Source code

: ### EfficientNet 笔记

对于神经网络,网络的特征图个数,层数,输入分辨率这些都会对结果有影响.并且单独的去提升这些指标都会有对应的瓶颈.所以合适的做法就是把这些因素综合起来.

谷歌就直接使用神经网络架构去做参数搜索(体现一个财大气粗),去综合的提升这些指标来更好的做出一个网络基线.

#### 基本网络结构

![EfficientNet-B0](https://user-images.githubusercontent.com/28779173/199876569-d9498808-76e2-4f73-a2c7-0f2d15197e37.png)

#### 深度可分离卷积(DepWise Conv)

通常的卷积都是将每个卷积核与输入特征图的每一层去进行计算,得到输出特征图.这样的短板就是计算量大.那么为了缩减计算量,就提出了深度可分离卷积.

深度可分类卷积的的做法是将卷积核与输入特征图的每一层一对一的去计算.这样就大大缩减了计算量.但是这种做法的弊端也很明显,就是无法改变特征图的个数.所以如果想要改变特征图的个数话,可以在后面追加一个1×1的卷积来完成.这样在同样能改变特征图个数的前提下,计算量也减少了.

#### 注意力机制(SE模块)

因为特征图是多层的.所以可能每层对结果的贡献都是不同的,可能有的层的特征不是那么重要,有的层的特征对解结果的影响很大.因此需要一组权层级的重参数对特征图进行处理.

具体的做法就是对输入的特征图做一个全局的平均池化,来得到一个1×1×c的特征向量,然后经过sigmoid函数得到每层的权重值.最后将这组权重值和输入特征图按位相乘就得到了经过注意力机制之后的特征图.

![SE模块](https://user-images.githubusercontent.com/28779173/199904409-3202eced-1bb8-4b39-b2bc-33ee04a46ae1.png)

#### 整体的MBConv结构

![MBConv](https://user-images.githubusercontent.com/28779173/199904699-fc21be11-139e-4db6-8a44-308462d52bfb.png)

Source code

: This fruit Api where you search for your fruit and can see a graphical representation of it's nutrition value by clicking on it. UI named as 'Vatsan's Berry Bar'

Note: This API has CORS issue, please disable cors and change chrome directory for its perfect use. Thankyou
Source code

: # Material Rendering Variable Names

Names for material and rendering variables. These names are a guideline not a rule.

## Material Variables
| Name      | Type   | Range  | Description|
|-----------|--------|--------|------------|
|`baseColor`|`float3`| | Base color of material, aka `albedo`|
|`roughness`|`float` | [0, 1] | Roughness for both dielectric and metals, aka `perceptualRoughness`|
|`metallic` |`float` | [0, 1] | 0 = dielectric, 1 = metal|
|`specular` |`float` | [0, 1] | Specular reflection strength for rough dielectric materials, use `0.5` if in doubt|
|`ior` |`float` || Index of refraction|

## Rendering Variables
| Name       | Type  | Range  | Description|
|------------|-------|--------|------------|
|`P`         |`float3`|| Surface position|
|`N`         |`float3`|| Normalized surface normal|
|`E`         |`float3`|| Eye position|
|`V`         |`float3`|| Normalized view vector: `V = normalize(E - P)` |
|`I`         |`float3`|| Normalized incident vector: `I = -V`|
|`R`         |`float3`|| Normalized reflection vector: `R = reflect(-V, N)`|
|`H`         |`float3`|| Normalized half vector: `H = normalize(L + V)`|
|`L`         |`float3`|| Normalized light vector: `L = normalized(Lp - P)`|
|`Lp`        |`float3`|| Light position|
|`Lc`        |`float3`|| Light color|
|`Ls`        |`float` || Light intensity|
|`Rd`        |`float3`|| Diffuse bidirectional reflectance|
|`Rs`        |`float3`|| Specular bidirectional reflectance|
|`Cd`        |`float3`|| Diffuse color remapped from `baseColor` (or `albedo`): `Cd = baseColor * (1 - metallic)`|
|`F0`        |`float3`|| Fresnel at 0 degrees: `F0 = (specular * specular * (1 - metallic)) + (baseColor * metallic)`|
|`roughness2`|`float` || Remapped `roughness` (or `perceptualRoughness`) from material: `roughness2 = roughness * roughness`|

### What to do
From the records, copy every line that has the string "bidirectional" in it.

### Your response
|`Rd`        |`float3`|| Diffuse bidirectional reflectance|
|`Rs`        |`float3`|| Specular bidirectional reflectance|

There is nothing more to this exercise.